Texas has emphasized the importance of the mineral rights of a property since the State’s founding and first constitution. Between this early emphasis and the prevalence of oil and gas production within the State (oil and gas is produced in 2/3 of Texas Counties), Texas has developed a robust body of laws concerning mineral rights, oil, and gas. These laws can be complex and can confuse or overwhelm property owners, particularly as they concern royalty calculations, rights of access, and dominant versus subservient estates. But to get to these issues, you must first determine who owns the mineral rights. Owning a property’s “mineral rights” refers to ownership of the mineral deposits under the surface of a piece of land. The rights to the minerals usually belong to the owner of the surface property, or surface estate. In Texas, though, those rights can be transferred to another party.
When discussing mineral rights, documents will often refer to the surface estate and the mineral estate. The surface estate is the visible land at the surface of the property. The mineral estate includes the minerals contained below the surface of that land. The two estates are not the same and can complicate property sales and/or leases, because Texas, like most jurisdictions with private mineral rights ownership, permits a property’s surface owner to split the mineral rights from the surface rights and sell or lease the two estates separately. When the two estates are owned together, the property rights are said to be “conjoined.” When the surface and mineral estates are split, they are said to be “severed.” To avoid disputes and complications, it is essential to know if the mineral rights are included when buying a piece of land in Texas. A new landowner may not realize that the mineral rights to the land they are purchasing are not included in the conveyance.. Often, the severance of the surface estate and mineral rights occurred many decades ago.
When the mineral estate is not included in a property sale, property rights can get complicated. An unsuspecting landowner may be getting less than they expect when they purchase their new property. A current landowner that has rights to both the mineral estate and surface estate may opt to hold on to the mineral estate while still selling the property. They can then lease the mineral estate to another party even with new owners of the surface estate. More complications arise when a mineral estate is leased to a company that wants to extract minerals, because the producer will require access to the surface. If the surface estate owner does not agree to give access to the mineral estate through their property, legal battles may ensue.
Before buying, selling, or leasing the mineral rights associated with a piece of land, the value of the mineral estate must be determined. The value depends on many factors, including where the land is located, what kind of minerals are held within the land, how accessible the land is, the natural resources close to the land, and other variables. After the value of the mineral estate is determined, which may include having experts come to survey the property, negotiations can take place. When negotiating the buying or leasing of mineral rights, it is important to include a contract regarding how the minerals and other resources will be accessed, how much the surface estate will be disrupted, and who will pay for the damage to the surface while digging for minerals.
Ownership of the mineral estate may not lie with one individual or party. Some mineral rights are divided in many ways, including by percentage of ownership or by type of mineral. It can be challenging to determine what portion of the mineral rights is owned by what party. Extensive research is sometimes required to clarify mineral rights ownership. Oil and gas companies will often do thorough title research on a property, including researching both the mineral estate and surface estate. The ownership information should be found during the title research. A landowner can check the title insurance policy they obtained when purchasing the property for ownership percentages or they can perform their own title research to determine their ownership percentage of the mineral rights. An oil and gas attorney with thorough knowledge of Texas mineral rights law can do this research as well. This option will keep landowners from having to attempt to understand the complexities of the title documents and legal matters at issue. When dealing with an oil and gas company, a mineral rights owner may want to request a “division order” — the document stating the producer’s understanding of how produced hydrocarbons are divided among royalty owners.

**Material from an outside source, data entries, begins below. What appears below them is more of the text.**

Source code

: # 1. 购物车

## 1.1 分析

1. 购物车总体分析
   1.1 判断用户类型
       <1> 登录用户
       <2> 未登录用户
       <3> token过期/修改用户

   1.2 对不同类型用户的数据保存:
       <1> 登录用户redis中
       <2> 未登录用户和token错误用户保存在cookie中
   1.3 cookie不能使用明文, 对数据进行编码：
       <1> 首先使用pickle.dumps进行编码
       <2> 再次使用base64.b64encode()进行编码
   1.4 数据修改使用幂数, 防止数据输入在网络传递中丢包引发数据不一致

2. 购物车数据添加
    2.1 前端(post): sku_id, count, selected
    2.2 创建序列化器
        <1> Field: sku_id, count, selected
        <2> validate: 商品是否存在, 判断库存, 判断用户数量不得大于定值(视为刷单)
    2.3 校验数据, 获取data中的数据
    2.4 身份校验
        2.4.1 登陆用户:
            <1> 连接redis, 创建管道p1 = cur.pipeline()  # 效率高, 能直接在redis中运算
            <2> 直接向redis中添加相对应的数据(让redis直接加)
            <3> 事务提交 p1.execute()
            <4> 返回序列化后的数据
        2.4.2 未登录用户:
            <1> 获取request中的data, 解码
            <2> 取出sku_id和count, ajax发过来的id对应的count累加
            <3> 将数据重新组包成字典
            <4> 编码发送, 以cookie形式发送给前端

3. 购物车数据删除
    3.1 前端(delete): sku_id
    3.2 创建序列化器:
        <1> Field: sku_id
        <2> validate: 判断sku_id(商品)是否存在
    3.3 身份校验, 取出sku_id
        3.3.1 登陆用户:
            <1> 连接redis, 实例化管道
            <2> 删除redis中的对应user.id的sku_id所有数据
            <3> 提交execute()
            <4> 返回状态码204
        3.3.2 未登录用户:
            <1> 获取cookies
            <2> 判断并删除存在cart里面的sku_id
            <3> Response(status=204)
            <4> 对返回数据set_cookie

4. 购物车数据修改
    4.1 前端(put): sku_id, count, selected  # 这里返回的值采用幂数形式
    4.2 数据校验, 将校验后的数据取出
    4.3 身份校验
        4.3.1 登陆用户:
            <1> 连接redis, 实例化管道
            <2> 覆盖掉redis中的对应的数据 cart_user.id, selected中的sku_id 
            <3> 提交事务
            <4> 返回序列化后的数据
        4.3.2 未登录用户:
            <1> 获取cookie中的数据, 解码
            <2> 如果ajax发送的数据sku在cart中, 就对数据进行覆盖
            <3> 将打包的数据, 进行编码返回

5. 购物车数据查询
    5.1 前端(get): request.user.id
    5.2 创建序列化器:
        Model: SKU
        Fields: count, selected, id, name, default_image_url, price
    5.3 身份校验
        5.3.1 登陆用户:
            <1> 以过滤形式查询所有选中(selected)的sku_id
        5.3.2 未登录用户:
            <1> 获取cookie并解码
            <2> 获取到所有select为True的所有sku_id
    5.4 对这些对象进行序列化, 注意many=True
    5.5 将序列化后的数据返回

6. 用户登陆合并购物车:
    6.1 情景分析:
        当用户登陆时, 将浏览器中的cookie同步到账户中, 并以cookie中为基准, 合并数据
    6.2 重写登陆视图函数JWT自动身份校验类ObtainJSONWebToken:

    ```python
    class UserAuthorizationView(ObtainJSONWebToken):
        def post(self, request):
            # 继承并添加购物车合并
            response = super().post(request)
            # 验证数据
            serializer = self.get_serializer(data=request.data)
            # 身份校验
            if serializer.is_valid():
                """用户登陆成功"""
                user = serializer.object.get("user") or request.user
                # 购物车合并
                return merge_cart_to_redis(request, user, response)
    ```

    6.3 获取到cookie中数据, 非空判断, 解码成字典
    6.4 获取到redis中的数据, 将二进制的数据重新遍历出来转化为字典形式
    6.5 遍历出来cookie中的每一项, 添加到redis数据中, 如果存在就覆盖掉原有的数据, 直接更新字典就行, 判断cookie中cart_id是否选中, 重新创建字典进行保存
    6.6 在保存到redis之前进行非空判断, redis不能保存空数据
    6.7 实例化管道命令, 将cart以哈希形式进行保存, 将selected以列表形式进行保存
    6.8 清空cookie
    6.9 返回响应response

A new complication arising in Texas mineral rights laws is the addition of wind and solar energy leases to surface estates. Texas generated nearly 22 percent of its electrical power from wind and solar sources in 2020, and more surface owners are leasing their surface estates to energy companies for wind turbines and solar panels each day. Landowners, hoping to maximize the value of their land can now lease their mineral rights to oil and gas companies while leasing their surface to energy companies for wind or solar farms. Some surface estate owners, though, may find that mineral estate owners do not want wind or solar activities or vice versa. Even though wind and solar companies only need access to the surface, foundations for these energy sources can penetrate into the soil and possibly encroach on the mineral estate.
Oil wells can also disrupt wind currents and throw shadows onto photovoltaic cells, affecting energy production. This makes it important for surface and mineral estate owners and lessors to work together when trying to maximize the value of their properties. As alternative energy sources become increasingly common, mineral rights law will continue to become more complex. The addition of wind and solar energy in proximity to oil wells and natural gas resources will need to be legally clarified sooner rather than later.